Looks pretty good to me!

Setting up an API

Before building this project, Stryde had no backend at all because it didn't really need one. I toyed with the idea of hitting OpenAI's API directly from the device, but that would require me to ship the app with my API keys which common sense and previous experience told me might not be the best idea.

While this would have been a fun opportunity to play with Kubernetes or Elastic Beanstalk, that really would have been overkill and so I decided to run with a serverless solution. I've played with the Serverless framework before and decided to give it a go.

I won't run through the set up of the Framework here (it's pretty simple), but will share bits of my config and the code for the Lambda function itself.

My serverless.yaml has a single function in it, plus a few other standard bits of config that I shall leave out

functions:
  generateWorkout:
    handler: handler.generateWorkout
    timeout: 20
    events:
      - httpApi:
          path: /generate-workout
          method: post

I needed a pretty long timeout as OpenAI's completion API isn't the quickest.
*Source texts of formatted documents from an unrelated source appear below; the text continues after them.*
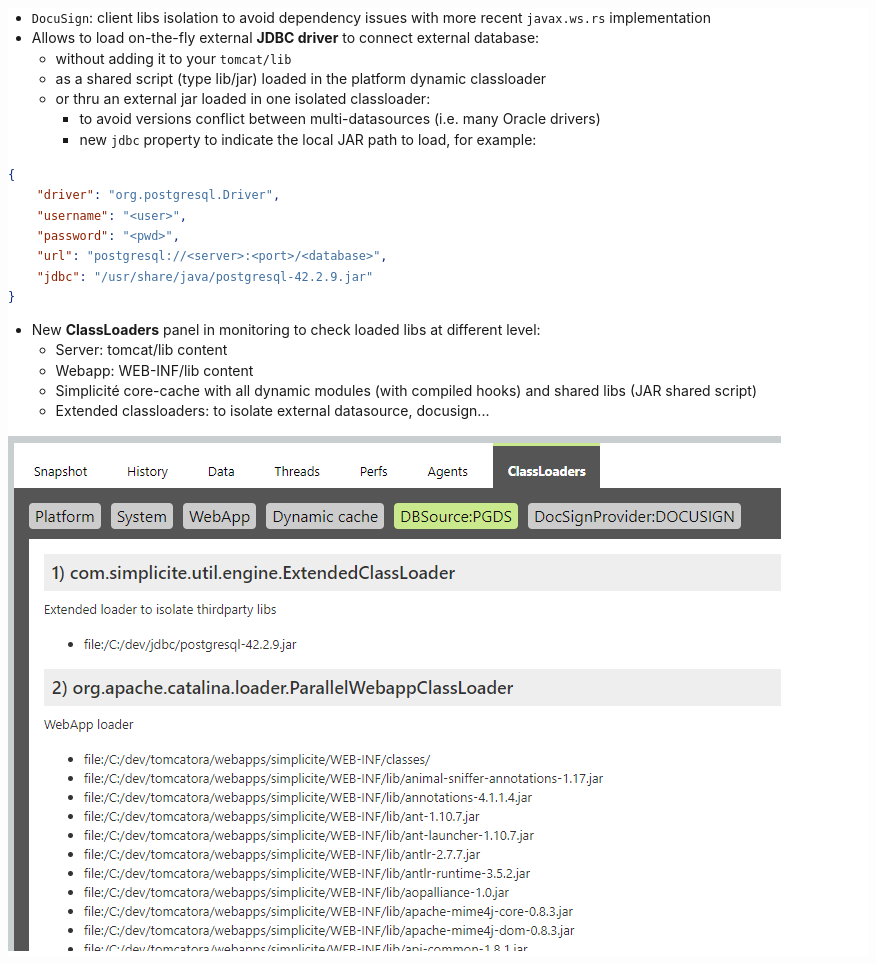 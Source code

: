 - `DocuSign`: client libs isolation to avoid dependency issues with more recent `javax.ws.rs` implementation
- Allows to load on-the-fly external **JDBC driver** to connect external database:
	- without adding it to your `tomcat/lib`
	- as a shared script (type lib/jar) loaded in the platform dynamic classloader
	- or thru an external jar loaded in one isolated classloader:
		- to avoid versions conflict between multi-datasources (i.e. many Oracle drivers)
		- new `jdbc` property to indicate the local JAR path to load, for example:

```json
{
    "driver": "org.postgresql.Driver",
    "username": "<user>",
    "password": "<pwd>",
    "url": "postgresql://<server>:<port>/<database>",
	"jdbc": "/usr/share/java/postgresql-42.2.9.jar"
}
```

- New **ClassLoaders** panel in monitoring to check loaded libs at different level:
	- Server: tomcat/lib content
	- Webapp:  WEB-INF/lib content
	- Simplicité core-cache with all dynamic modules (with compiled hooks) and shared libs (JAR shared script)
	- Extended classloaders: to isolate external datasource, docusign...

![](cl.png)
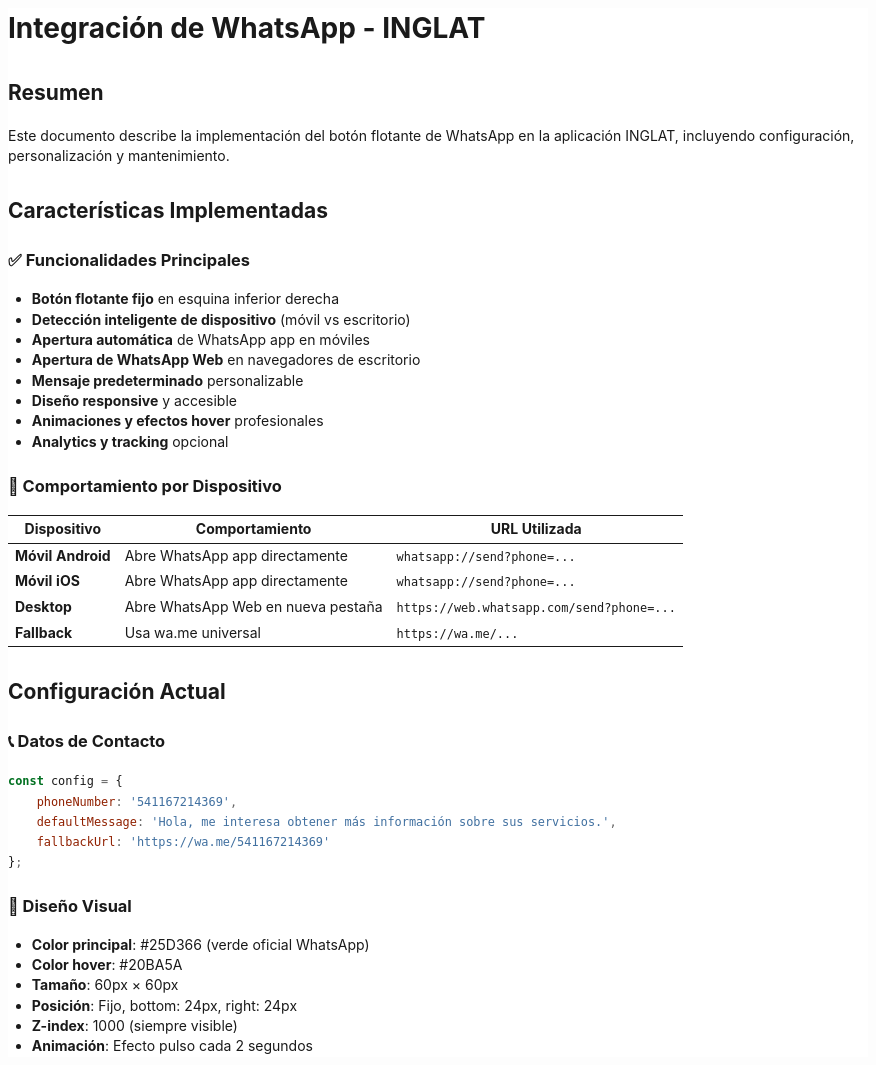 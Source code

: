 # Integración de WhatsApp - INGLAT

## Resumen

Este documento describe la implementación del botón flotante de WhatsApp en la aplicación INGLAT, incluyendo configuración, personalización y mantenimiento.

## Características Implementadas

### ✅ Funcionalidades Principales

- **Botón flotante fijo** en esquina inferior derecha
- **Detección inteligente de dispositivo** (móvil vs escritorio)
- **Apertura automática** de WhatsApp app en móviles
- **Apertura de WhatsApp Web** en navegadores de escritorio
- **Mensaje predeterminado** personalizable
- **Diseño responsive** y accesible
- **Animaciones y efectos hover** profesionales
- **Analytics y tracking** opcional

### 📱 Comportamiento por Dispositivo

| Dispositivo | Comportamiento | URL Utilizada |
|------------|----------------|---------------|
| **Móvil Android** | Abre WhatsApp app directamente | `whatsapp://send?phone=...` |
| **Móvil iOS** | Abre WhatsApp app directamente | `whatsapp://send?phone=...` |
| **Desktop** | Abre WhatsApp Web en nueva pestaña | `https://web.whatsapp.com/send?phone=...` |
| **Fallback** | Usa wa.me universal | `https://wa.me/...` |

## Configuración Actual

### 📞 Datos de Contacto

```javascript
const config = {
    phoneNumber: '541167214369',
    defaultMessage: 'Hola, me interesa obtener más información sobre sus servicios.',
    fallbackUrl: 'https://wa.me/541167214369'
};
```

### 🎨 Diseño Visual

- **Color principal**: #25D366 (verde oficial WhatsApp)
- **Color hover**: #20BA5A
- **Tamaño**: 60px × 60px
- **Posición**: Fijo, bottom: 24px, right: 24px
- **Z-index**: 1000 (siempre visible)
- **Animación**: Efecto pulso cada 2 segundos
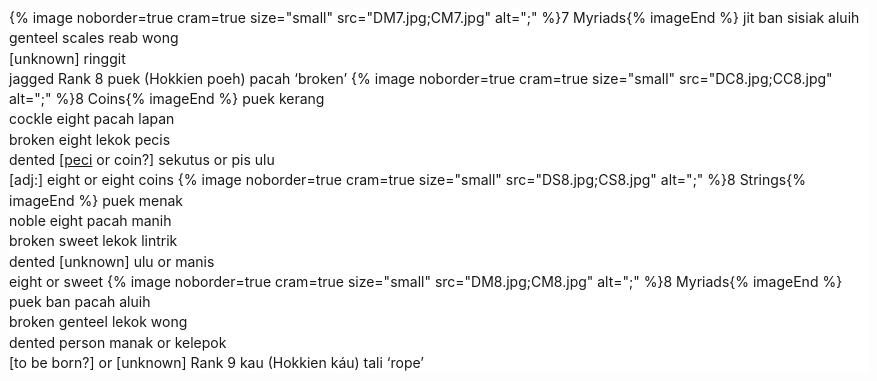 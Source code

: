 <tr>
<th scope="row">{% image noborder=true cram=true size="small" src="DM7.jpg;CM7.jpg" alt=";" %}7 Myriads{% imageEnd %}</th>
<td><span lang="ms">jit ban</span></td>
<td><span lang="min">sisiak aluih</span><br />genteel scales</td>
<td><span lang="jv-Latn">reab wong</span><br />[unknown]</td>
<td><span lang="ban">ringgit</span><br />jagged</td>
</tr>

<tr class="table-secondary">
<th scope="row" class="text-center">Rank 8</th>
<td><span lang="ms">puek</span> (Hokkien poeh)</td>
<td><span lang="min">pacah</span> ‘broken’</td>
<td></td>
<td></td>
</tr>

<tr>
<th scope="row">{% image noborder=true cram=true size="small" src="DC8.jpg;CC8.jpg" alt=";" %}8 Coins{% imageEnd %}</th>
<td><span lang="ms">puek kerang</span><br />cockle eight</td>
<td><span lang="min">pacah lapan</span><br />broken eight</td>
<td><span lang="jv-Latn">lekok pecis</span><br />dented [<a href="https://en.wikipedia.org/wiki/Songkok">peci</a> or coin?]</td>
<td><span lang="ban">sekutus</span> or <span lang="ban">pis ulu</span><br />[adj:] eight or eight coins</td>
</tr>

<tr>
<th scope="row">{% image noborder=true cram=true size="small" src="DS8.jpg;CS8.jpg" alt=";" %}8 Strings{% imageEnd %}</th>
<td><span lang="ms">puek menak</span><br />noble eight</td>
<td><span lang="min">pacah manih</span><br />broken sweet</td>
<td><span lang="jv-Latn">lekok lintrik</span><br />dented [unknown]</td>
<td><span lang="ban">ulu</span> or <span lang="ban">manis</span><br />eight or sweet</td>
</tr>

<tr>
<th scope="row">{% image noborder=true cram=true size="small" src="DM8.jpg;CM8.jpg" alt=";" %}8 Myriads{% imageEnd %}</th>
<td><span lang="ms">puek ban</span></td>
<td><span lang="min">pacah aluih</span><br />broken genteel</td>
<td><span lang="jv-Latn">lekok wong</span><br />dented person</td>
<td><span lang="ban">manak</span> or <span lang="ban">kelepok</span><br />[to be born?] or [unknown]</td>
</tr>

<tr class="table-secondary">
<th scope="row" class="text-center">Rank 9</th>
<td><span lang="ms">kau</span> (Hokkien káu)</td>
<td><span lang="min">tali</span> ‘rope’</td>
<td></td>
<td></td>
</tr>
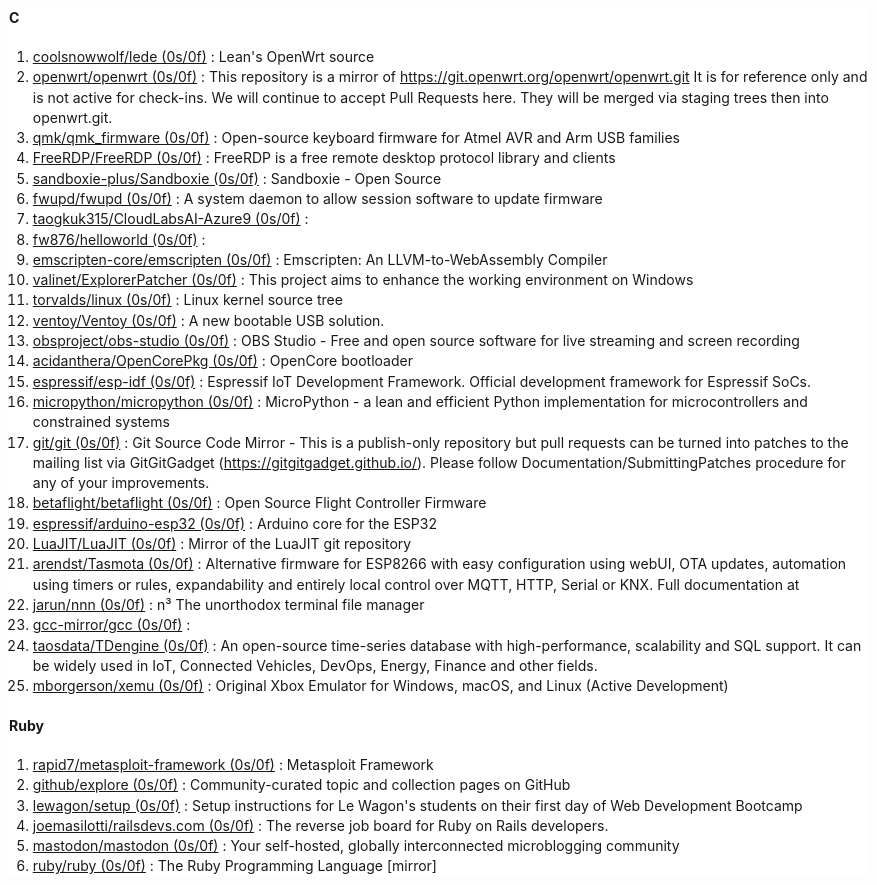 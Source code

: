 #### C
1. [coolsnowwolf/lede (0s/0f)](https://github.com/coolsnowwolf/lede) : Lean's OpenWrt source
2. [openwrt/openwrt (0s/0f)](https://github.com/openwrt/openwrt) : This repository is a mirror of https://git.openwrt.org/openwrt/openwrt.git It is for reference only and is not active for check-ins. We will continue to accept Pull Requests here. They will be merged via staging trees then into openwrt.git.
3. [qmk/qmk_firmware (0s/0f)](https://github.com/qmk/qmk_firmware) : Open-source keyboard firmware for Atmel AVR and Arm USB families
4. [FreeRDP/FreeRDP (0s/0f)](https://github.com/FreeRDP/FreeRDP) : FreeRDP is a free remote desktop protocol library and clients
5. [sandboxie-plus/Sandboxie (0s/0f)](https://github.com/sandboxie-plus/Sandboxie) : Sandboxie - Open Source
6. [fwupd/fwupd (0s/0f)](https://github.com/fwupd/fwupd) : A system daemon to allow session software to update firmware
7. [taogkuk315/CloudLabsAI-Azure9 (0s/0f)](https://github.com/taogkuk315/CloudLabsAI-Azure9) : 
8. [fw876/helloworld (0s/0f)](https://github.com/fw876/helloworld) : 
9. [emscripten-core/emscripten (0s/0f)](https://github.com/emscripten-core/emscripten) : Emscripten: An LLVM-to-WebAssembly Compiler
10. [valinet/ExplorerPatcher (0s/0f)](https://github.com/valinet/ExplorerPatcher) : This project aims to enhance the working environment on Windows
11. [torvalds/linux (0s/0f)](https://github.com/torvalds/linux) : Linux kernel source tree
12. [ventoy/Ventoy (0s/0f)](https://github.com/ventoy/Ventoy) : A new bootable USB solution.
13. [obsproject/obs-studio (0s/0f)](https://github.com/obsproject/obs-studio) : OBS Studio - Free and open source software for live streaming and screen recording
14. [acidanthera/OpenCorePkg (0s/0f)](https://github.com/acidanthera/OpenCorePkg) : OpenCore bootloader
15. [espressif/esp-idf (0s/0f)](https://github.com/espressif/esp-idf) : Espressif IoT Development Framework. Official development framework for Espressif SoCs.
16. [micropython/micropython (0s/0f)](https://github.com/micropython/micropython) : MicroPython - a lean and efficient Python implementation for microcontrollers and constrained systems
17. [git/git (0s/0f)](https://github.com/git/git) : Git Source Code Mirror - This is a publish-only repository but pull requests can be turned into patches to the mailing list via GitGitGadget (https://gitgitgadget.github.io/). Please follow Documentation/SubmittingPatches procedure for any of your improvements.
18. [betaflight/betaflight (0s/0f)](https://github.com/betaflight/betaflight) : Open Source Flight Controller Firmware
19. [espressif/arduino-esp32 (0s/0f)](https://github.com/espressif/arduino-esp32) : Arduino core for the ESP32
20. [LuaJIT/LuaJIT (0s/0f)](https://github.com/LuaJIT/LuaJIT) : Mirror of the LuaJIT git repository
21. [arendst/Tasmota (0s/0f)](https://github.com/arendst/Tasmota) : Alternative firmware for ESP8266 with easy configuration using webUI, OTA updates, automation using timers or rules, expandability and entirely local control over MQTT, HTTP, Serial or KNX. Full documentation at
22. [jarun/nnn (0s/0f)](https://github.com/jarun/nnn) : n³ The unorthodox terminal file manager
23. [gcc-mirror/gcc (0s/0f)](https://github.com/gcc-mirror/gcc) : 
24. [taosdata/TDengine (0s/0f)](https://github.com/taosdata/TDengine) : An open-source time-series database with high-performance, scalability and SQL support. It can be widely used in IoT, Connected Vehicles, DevOps, Energy, Finance and other fields.
25. [mborgerson/xemu (0s/0f)](https://github.com/mborgerson/xemu) : Original Xbox Emulator for Windows, macOS, and Linux (Active Development)

#### Ruby
1. [rapid7/metasploit-framework (0s/0f)](https://github.com/rapid7/metasploit-framework) : Metasploit Framework
2. [github/explore (0s/0f)](https://github.com/github/explore) : Community-curated topic and collection pages on GitHub
3. [lewagon/setup (0s/0f)](https://github.com/lewagon/setup) : Setup instructions for Le Wagon's students on their first day of Web Development Bootcamp
4. [joemasilotti/railsdevs.com (0s/0f)](https://github.com/joemasilotti/railsdevs.com) : The reverse job board for Ruby on Rails developers.
5. [mastodon/mastodon (0s/0f)](https://github.com/mastodon/mastodon) : Your self-hosted, globally interconnected microblogging community
6. [ruby/ruby (0s/0f)](https://github.com/ruby/ruby) : The Ruby Programming Language [mirror]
Here's the contents of my handler file

import { APIGatewayProxyHandler } from 'aws-lambda';
import { Configuration, OpenAIApi } from 'openai';

const OPENAPI_KEY = process.env.OPENAPI_KEY;

const openApiConfig = new Configuration({
  apiKey: OPENAPI_KEY,
})
const openai = new OpenAIApi(openApiConfig);

export const generateWorkout: APIGatewayProxyHandler = async (event) => {
  if (!event.body) {
    return {
      statusCode: 500,
      body: 'No event body received',
    };
  }

  const { goals, time } = JSON.parse(event.body);

  if (!goals || !time) {
    return {
      statusCode: 500,
      body: 'Invalid event body',
    };
  }

  const prompt = `
    Generate a workout that takes around ${time} minutes for someone with the below goals:
    ${goals}
    
    Don't repeat exercises. Each exercise should be formed of a number of sets and can include a weight. Sets can either be formed of repetitions or a number of seconds. Number of sets and reps should be varied and appropriate for the exercise. Your response should be in valid JSON format with the response on one line. Here is an example:
    [{ "name": "Squat", "sets": 5, "reps": 5, "weight": 50 }, { "name": "Sprint", "sets": 10, "time": 30 }]
  `;

  const response = await openai.createCompletion({
    model: "text-davinci-003",
    prompt,
    temperature: 0.8,
    max_tokens: 256,
  });
  
  const text = response.data.choices[0]?.text;

  if (!text) {
    return {
      statusCode: 500,
      body: 'Invalid response',
    };
  }

  try {
    JSON.parse(text);
  
    return {
      statusCode: 200,
      body: text,
    };
  } catch (e) {
    return {
      statusCode: 500,
      body: 'Invalid JSON response',
    };
  }
};

This is probably largely self explanatory. I read the requested time and goals, pass them in to the prompt and then hit OpenAI. I check the response is valid JSON, and if it is I then respond. I configured the environment variables in the serverless config like this

custom:
  secrets: ${file(./secrets.json)}

provider:
  environment:
    OPENAPI_KEY: ${self:custom.secrets.${sls:stage}.OPENAPI_KEY}

where secrets.json looks like this

{
  "dev": {
    "OPENAPI_KEY": "..."
  },
  "production": {
    "OPENAPI_KEY": "..."
  }
}

You can deploy this straight away and it'll work fine, but I used serverless-domain-manager to have my production API Gateway sit behind a custom domain.

Adding the API to Stryde

Setting up the UI on Stryde, plus making a request to the API and processing the response was probably the most complicated part of this whole process. All Stryde users will get a single workout for free, and will then need to purchase them for 99p (or the local equivalent) through an in app purchase.

I used the react-native-iap library for this, which makes the complicated process of adding in app purchases to your app relatively simple. Testing them out with either a StoreKit config file or using the App Store sandbox isn't particularly easy and probably justifies a post all of it's own!